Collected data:
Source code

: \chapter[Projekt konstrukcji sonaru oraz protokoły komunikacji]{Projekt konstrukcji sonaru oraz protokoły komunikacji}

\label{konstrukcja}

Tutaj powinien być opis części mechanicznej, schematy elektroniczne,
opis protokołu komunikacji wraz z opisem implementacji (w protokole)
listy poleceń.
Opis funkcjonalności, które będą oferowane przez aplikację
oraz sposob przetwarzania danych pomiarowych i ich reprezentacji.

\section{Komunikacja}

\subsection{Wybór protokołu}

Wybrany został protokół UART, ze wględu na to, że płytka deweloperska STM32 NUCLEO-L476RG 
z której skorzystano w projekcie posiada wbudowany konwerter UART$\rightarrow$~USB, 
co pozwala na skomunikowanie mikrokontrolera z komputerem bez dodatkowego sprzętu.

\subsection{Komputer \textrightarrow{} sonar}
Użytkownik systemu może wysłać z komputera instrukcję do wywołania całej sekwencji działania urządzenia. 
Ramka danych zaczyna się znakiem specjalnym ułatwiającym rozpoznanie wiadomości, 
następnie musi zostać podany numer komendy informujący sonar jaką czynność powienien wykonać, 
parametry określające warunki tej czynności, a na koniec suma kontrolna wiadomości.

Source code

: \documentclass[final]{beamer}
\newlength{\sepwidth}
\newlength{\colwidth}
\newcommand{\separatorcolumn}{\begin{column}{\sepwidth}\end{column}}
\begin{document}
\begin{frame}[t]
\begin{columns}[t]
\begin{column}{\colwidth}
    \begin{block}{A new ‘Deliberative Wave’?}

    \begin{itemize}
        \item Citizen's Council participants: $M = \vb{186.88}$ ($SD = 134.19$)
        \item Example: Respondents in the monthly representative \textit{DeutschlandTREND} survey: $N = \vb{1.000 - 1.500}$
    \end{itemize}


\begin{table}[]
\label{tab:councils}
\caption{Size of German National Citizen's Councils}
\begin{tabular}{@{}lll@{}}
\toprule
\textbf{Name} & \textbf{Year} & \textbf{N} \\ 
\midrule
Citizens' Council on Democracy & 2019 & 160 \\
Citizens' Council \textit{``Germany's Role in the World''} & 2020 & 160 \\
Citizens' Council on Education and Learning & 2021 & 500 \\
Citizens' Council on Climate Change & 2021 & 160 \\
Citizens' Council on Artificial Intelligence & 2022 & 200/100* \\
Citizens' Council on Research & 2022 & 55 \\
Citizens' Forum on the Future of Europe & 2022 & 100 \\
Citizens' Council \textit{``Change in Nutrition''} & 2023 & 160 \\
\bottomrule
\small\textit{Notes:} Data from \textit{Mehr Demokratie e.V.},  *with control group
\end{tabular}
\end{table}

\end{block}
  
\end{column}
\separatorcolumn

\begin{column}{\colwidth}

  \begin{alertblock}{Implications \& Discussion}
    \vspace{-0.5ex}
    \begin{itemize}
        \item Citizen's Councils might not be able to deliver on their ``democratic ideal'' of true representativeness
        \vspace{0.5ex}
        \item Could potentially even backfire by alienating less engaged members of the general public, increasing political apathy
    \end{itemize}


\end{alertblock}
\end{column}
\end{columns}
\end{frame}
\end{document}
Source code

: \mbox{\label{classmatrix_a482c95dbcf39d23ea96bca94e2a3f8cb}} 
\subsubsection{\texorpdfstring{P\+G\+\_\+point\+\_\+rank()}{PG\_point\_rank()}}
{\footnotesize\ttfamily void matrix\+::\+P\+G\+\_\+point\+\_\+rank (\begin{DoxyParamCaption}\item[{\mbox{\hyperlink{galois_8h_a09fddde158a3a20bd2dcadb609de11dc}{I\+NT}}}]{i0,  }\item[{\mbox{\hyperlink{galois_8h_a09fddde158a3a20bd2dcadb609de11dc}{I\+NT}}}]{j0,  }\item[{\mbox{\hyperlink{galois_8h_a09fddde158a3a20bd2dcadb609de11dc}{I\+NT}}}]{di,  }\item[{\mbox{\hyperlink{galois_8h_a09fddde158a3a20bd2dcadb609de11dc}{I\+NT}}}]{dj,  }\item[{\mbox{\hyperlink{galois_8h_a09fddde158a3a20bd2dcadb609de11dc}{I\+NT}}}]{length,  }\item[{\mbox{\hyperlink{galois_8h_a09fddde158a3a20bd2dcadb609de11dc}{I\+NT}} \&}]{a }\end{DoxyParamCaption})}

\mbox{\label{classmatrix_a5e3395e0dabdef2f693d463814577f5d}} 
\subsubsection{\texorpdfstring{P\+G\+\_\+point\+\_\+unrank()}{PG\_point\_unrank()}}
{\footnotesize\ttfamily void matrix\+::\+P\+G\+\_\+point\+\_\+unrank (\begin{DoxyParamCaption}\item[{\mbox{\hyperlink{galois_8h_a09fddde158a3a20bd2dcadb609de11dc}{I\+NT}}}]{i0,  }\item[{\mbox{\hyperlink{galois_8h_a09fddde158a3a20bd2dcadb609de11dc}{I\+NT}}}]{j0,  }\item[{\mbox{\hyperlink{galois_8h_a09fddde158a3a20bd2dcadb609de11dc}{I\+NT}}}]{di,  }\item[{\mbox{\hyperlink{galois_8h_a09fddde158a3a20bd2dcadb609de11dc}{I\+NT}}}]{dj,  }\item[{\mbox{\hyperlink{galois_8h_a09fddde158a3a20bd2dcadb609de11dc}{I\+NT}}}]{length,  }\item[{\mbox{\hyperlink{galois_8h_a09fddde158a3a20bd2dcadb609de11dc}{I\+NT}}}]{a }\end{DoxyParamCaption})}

▶ **ACTIVITY**
Every entry in the data should be returned exactly.

▶ **WRITTEN ANSWER**
Source code

: \chapter[Projekt konstrukcji sonaru oraz protokoły komunikacji]{Projekt konstrukcji sonaru oraz protokoły komunikacji}

\label{konstrukcja}

Tutaj powinien być opis części mechanicznej, schematy elektroniczne,
opis protokołu komunikacji wraz z opisem implementacji (w protokole)
listy poleceń.
Opis funkcjonalności, które będą oferowane przez aplikację
oraz sposob przetwarzania danych pomiarowych i ich reprezentacji.

\section{Komunikacja}

\subsection{Wybór protokołu}

Wybrany został protokół UART, ze wględu na to, że płytka deweloperska STM32 NUCLEO-L476RG 
z której skorzystano w projekcie posiada wbudowany konwerter UART$\rightarrow$~USB, 
co pozwala na skomunikowanie mikrokontrolera z komputerem bez dodatkowego sprzętu.

\subsection{Komputer \textrightarrow{} sonar}
Użytkownik systemu może wysłać z komputera instrukcję do wywołania całej sekwencji działania urządzenia. 
Ramka danych zaczyna się znakiem specjalnym ułatwiającym rozpoznanie wiadomości, 
następnie musi zostać podany numer komendy informujący sonar jaką czynność powienien wykonać, 
parametry określające warunki tej czynności, a na koniec suma kontrolna wiadomości.

Source code

: \documentclass[final]{beamer}
\newlength{\sepwidth}
\newlength{\colwidth}
\newcommand{\separatorcolumn}{\begin{column}{\sepwidth}\end{column}}
\begin{document}
\begin{frame}[t]
\begin{columns}[t]
\begin{column}{\colwidth}
    \begin{block}{A new ‘Deliberative Wave’?}

    \begin{itemize}
        \item Citizen's Council participants: $M = \vb{186.88}$ ($SD = 134.19$)
        \item Example: Respondents in the monthly representative \textit{DeutschlandTREND} survey: $N = \vb{1.000 - 1.500}$
    \end{itemize}


\begin{table}[]
\label{tab:councils}
\caption{Size of German National Citizen's Councils}
\begin{tabular}{@{}lll@{}}
\toprule
\textbf{Name} & \textbf{Year} & \textbf{N} \\ 
\midrule
Citizens' Council on Democracy & 2019 & 160 \\
Citizens' Council \textit{``Germany's Role in the World''} & 2020 & 160 \\
Citizens' Council on Education and Learning & 2021 & 500 \\
Citizens' Council on Climate Change & 2021 & 160 \\
Citizens' Council on Artificial Intelligence & 2022 & 200/100* \\
Citizens' Council on Research & 2022 & 55 \\
Citizens' Forum on the Future of Europe & 2022 & 100 \\
Citizens' Council \textit{``Change in Nutrition''} & 2023 & 160 \\
\bottomrule
\small\textit{Notes:} Data from \textit{Mehr Demokratie e.V.},  *with control group
\end{tabular}
\end{table}

\end{block}
  
\end{column}
\separatorcolumn

\begin{column}{\colwidth}

  \begin{alertblock}{Implications \& Discussion}
    \vspace{-0.5ex}
    \begin{itemize}
        \item Citizen's Councils might not be able to deliver on their ``democratic ideal'' of true representativeness
        \vspace{0.5ex}
        \item Could potentially even backfire by alienating less engaged members of the general public, increasing political apathy
    \end{itemize}


\end{alertblock}
\end{column}
\end{columns}
\end{frame}
\end{document}
Source code

: \mbox{\label{classmatrix_a482c95dbcf39d23ea96bca94e2a3f8cb}} 
\subsubsection{\texorpdfstring{P\+G\+\_\+point\+\_\+rank()}{PG\_point\_rank()}}
{\footnotesize\ttfamily void matrix\+::\+P\+G\+\_\+point\+\_\+rank (\begin{DoxyParamCaption}\item[{\mbox{\hyperlink{galois_8h_a09fddde158a3a20bd2dcadb609de11dc}{I\+NT}}}]{i0,  }\item[{\mbox{\hyperlink{galois_8h_a09fddde158a3a20bd2dcadb609de11dc}{I\+NT}}}]{j0,  }\item[{\mbox{\hyperlink{galois_8h_a09fddde158a3a20bd2dcadb609de11dc}{I\+NT}}}]{di,  }\item[{\mbox{\hyperlink{galois_8h_a09fddde158a3a20bd2dcadb609de11dc}{I\+NT}}}]{dj,  }\item[{\mbox{\hyperlink{galois_8h_a09fddde158a3a20bd2dcadb609de11dc}{I\+NT}}}]{length,  }\item[{\mbox{\hyperlink{galois_8h_a09fddde158a3a20bd2dcadb609de11dc}{I\+NT}} \&}]{a }\end{DoxyParamCaption})}

\mbox{\label{classmatrix_a5e3395e0dabdef2f693d463814577f5d}} 
\subsubsection{\texorpdfstring{P\+G\+\_\+point\+\_\+unrank()}{PG\_point\_unrank()}}
{\footnotesize\ttfamily void matrix\+::\+P\+G\+\_\+point\+\_\+unrank (\begin{DoxyParamCaption}\item[{\mbox{\hyperlink{galois_8h_a09fddde158a3a20bd2dcadb609de11dc}{I\+NT}}}]{i0,  }\item[{\mbox{\hyperlink{galois_8h_a09fddde158a3a20bd2dcadb609de11dc}{I\+NT}}}]{j0,  }\item[{\mbox{\hyperlink{galois_8h_a09fddde158a3a20bd2dcadb609de11dc}{I\+NT}}}]{di,  }\item[{\mbox{\hyperlink{galois_8h_a09fddde158a3a20bd2dcadb609de11dc}{I\+NT}}}]{dj,  }\item[{\mbox{\hyperlink{galois_8h_a09fddde158a3a20bd2dcadb609de11dc}{I\+NT}}}]{length,  }\item[{\mbox{\hyperlink{galois_8h_a09fddde158a3a20bd2dcadb609de11dc}{I\+NT}}}]{a }\end{DoxyParamCaption})}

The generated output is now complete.